* Plain-text document sources:
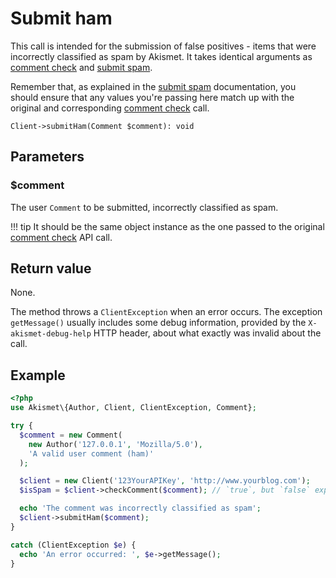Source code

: # Submit ham
This call is intended for the submission of false positives - items that were incorrectly classified as spam by Akismet. It takes identical arguments as [comment check](comment_check.md) and [submit spam](submit_spam.md).

Remember that, as explained in the [submit spam](submit_spam.md) documentation, you should ensure that any values you're passing here match up with the original and corresponding [comment check](comment_check.md) call.

```
Client->submitHam(Comment $comment): void
```

## Parameters

### $comment
The user `Comment` to be submitted, incorrectly classified as spam.

!!! tip
    It should be the same object instance as the one passed to the original [comment check](comment_check.md) API call.

## Return value
None.

The method throws a `ClientException` when an error occurs.
The exception `getMessage()` usually includes some debug information, provided by the `X-akismet-debug-help` HTTP header, about what exactly was invalid about the call.

## Example

```php
<?php
use Akismet\{Author, Client, ClientException, Comment};

try {
  $comment = new Comment(
    new Author('127.0.0.1', 'Mozilla/5.0'),
    'A valid user comment (ham)'
  );

  $client = new Client('123YourAPIKey', 'http://www.yourblog.com');
  $isSpam = $client->checkComment($comment); // `true`, but `false` expected.

  echo 'The comment was incorrectly classified as spam';
  $client->submitHam($comment);
}

catch (ClientException $e) {
  echo 'An error occurred: ', $e->getMessage();
}
```
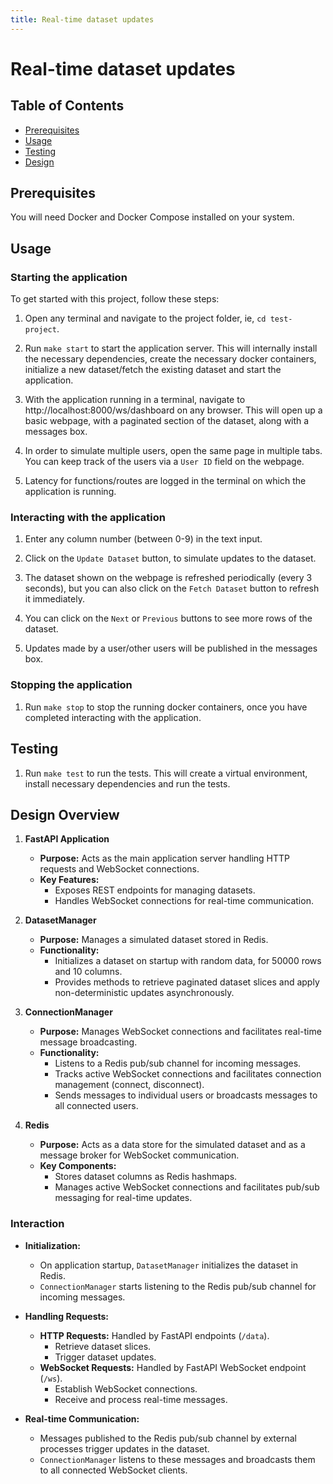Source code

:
 ```yaml
---
title: Real-time dataset updates
---
```


# Real-time dataset updates

## Table of Contents

- [Prerequisites](#Prerequisites)
- [Usage](#Usage)
- [Testing](#Testing)
- [Design](#Design)

## Prerequisites

You will need Docker and Docker Compose installed on your system.

## Usage

### Starting the application

To get started with this project, follow these steps:

1. Open any terminal and navigate to the project folder, ie, `cd test-project`.

2. Run `make start` to start the application server. This will internally install the necessary dependencies, 
   create the necessary docker containers, initialize a new dataset/fetch the existing dataset and start the application. 

3. With the application running in a terminal, navigate to http://localhost:8000/ws/dashboard on any browser. This 
   will open up a basic webpage, with a paginated section of the dataset, along with a messages box. 

4. In order to simulate multiple users, open the same page in multiple tabs. You can keep track of the users via 
   a `User ID` field on the webpage.

5. Latency for functions/routes are logged in the terminal on which the application is running.
   

### Interacting with the application

1. Enter any column number (between 0-9) in the text input.

2. Click on the `Update Dataset` button, to simulate updates to the dataset. 

3. The dataset shown on the webpage is refreshed periodically (every 3 seconds), but you can also click on the
   `Fetch Dataset` button to refresh it immediately.

4. You can click on the `Next` or `Previous` buttons to see more rows of the dataset.

5. Updates made by a user/other users will be published in the messages box.


### Stopping the application

1. Run `make stop` to stop the running docker containers, once you have completed interacting with the application.


## Testing

1. Run `make test` to run the tests. This will create a virtual environment, install necessary dependencies and run the tests.


## Design Overview

1. **FastAPI Application**
   - **Purpose:** Acts as the main application server handling HTTP requests and WebSocket connections.
   - **Key Features:**
     - Exposes REST endpoints for managing datasets.
     - Handles WebSocket connections for real-time communication.

2. **DatasetManager**
   - **Purpose:** Manages a simulated dataset stored in Redis.
   - **Functionality:**
     - Initializes a dataset on startup with random data, for 50000 rows and 10 columns.
     - Provides methods to retrieve paginated dataset slices and apply non-deterministic updates asynchronously.

3. **ConnectionManager**
   - **Purpose:** Manages WebSocket connections and facilitates real-time message broadcasting.
   - **Functionality:**
     - Listens to a Redis pub/sub channel for incoming messages.
     - Tracks active WebSocket connections and facilitates connection management (connect, disconnect).
     - Sends messages to individual users or broadcasts messages to all connected users.

4. **Redis**
   - **Purpose:** Acts as a data store for the simulated dataset and as a message broker for WebSocket communication.
   - **Key Components:**
     - Stores dataset columns as Redis hashmaps.
     - Manages active WebSocket connections and facilitates pub/sub messaging for real-time updates.


### Interaction

- **Initialization:**
  - On application startup, `DatasetManager` initializes the dataset in Redis.
  - `ConnectionManager` starts listening to the Redis pub/sub channel for incoming messages.

- **Handling Requests:**
  - **HTTP Requests:** Handled by FastAPI endpoints (`/data`).
    - Retrieve dataset slices.
    - Trigger dataset updates.
  - **WebSocket Requests:** Handled by FastAPI WebSocket endpoint (`/ws`).
    - Establish WebSocket connections.
    - Receive and process real-time messages.

- **Real-time Communication:**
  - Messages published to the Redis pub/sub channel by external processes trigger updates in the dataset.
  - `ConnectionManager` listens to these messages and broadcasts them to all connected WebSocket clients.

* HOW TO COMPLETE THIS TASK: Starting at the line above that holds "- Handles WebSocket" and ending at the line that holds "- Initializes a", transcribe each line exactly and include no other lines.

* SOLUTION:
     - Handles WebSocket connections for real-time communication.

2. **DatasetManager**
   - **Purpose:** Manages a simulated dataset stored in Redis.
   - **Functionality:**
     - Initializes a dataset on startup with random data, for 50000 rows and 10 columns.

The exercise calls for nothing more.